От Бурбулиса поступила очередная записка. На этот раз он сообщал, что в Генштабе в пожарном порядке уничтожают документы, относящиеся к неудавшемуся путчу. Информацию Геннадий Эдуардович получил от старшего лейтенанта, который сам эти документы и уничтожал. Офицер оставил свой рабочий телефон и предупредил: если поступит приказ из Кремля, то он перестанет истреблять бумаги.
Записочку я опять передал Борису Николаевичу, и он предложил мне немедленно позвонить по этому номеру. Трубку на другом конце провода действительно снял тот самый старший лейтенант.

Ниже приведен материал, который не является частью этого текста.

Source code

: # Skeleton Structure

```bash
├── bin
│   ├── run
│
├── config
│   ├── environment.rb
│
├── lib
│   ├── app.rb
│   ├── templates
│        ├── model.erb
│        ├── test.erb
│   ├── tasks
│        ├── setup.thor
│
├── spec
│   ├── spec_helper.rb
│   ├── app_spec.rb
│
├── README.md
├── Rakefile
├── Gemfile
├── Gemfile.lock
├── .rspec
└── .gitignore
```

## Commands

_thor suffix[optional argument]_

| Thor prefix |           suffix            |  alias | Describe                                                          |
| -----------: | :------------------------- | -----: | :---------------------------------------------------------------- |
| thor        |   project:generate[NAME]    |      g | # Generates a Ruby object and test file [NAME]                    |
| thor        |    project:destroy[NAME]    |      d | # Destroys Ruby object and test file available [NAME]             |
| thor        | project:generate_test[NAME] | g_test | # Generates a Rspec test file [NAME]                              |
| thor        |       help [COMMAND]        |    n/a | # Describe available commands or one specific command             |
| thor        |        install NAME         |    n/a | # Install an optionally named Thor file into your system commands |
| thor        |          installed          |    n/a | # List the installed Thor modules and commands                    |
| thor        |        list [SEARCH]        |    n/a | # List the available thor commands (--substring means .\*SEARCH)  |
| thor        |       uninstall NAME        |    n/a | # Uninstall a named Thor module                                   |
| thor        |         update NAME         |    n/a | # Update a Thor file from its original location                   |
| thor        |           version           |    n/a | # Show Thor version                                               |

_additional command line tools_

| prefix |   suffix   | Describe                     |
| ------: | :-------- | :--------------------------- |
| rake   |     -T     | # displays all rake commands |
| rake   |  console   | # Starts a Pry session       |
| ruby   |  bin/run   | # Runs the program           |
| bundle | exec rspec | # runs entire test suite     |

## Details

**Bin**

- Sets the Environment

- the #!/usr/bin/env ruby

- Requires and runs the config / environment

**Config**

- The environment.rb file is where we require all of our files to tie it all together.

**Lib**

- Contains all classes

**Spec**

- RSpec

Ельцин жестко сказал Горбачеву:
– Прикажите старшему лейтенанту прекратить уничтожать документы. Пусть он все возьмет под охрану.
Горбачев взял у меня трубку и представился:
– С вами говорит Президент СССР…
Поскольку голос и говор у Михаила Сергеевича почти неповторимые, собеседник без колебаний ответил:
– Приказ понял.
Была ли на самом деле выполнена команда или нет, мы так и не узнали.
Когда я в первый раз вошел в кабинет Горбачева, где он уже сидел вместе с Ельциным, Михаил Сергеевич очень тепло поздоровался со мной и, вздохнув, посетовал:
– Вам повезло, Борис Николаевич, вас охрана не сдала, не то что моя.
Шефу были приятны эти слова, он тогда гордился, что вокруг него верные люди.
Потом я еще несколько раз заходил к президентам, пока они делали совместные назначения. Бурбулис же находился в Белом доме и действовал через меня, передавая записки шефу.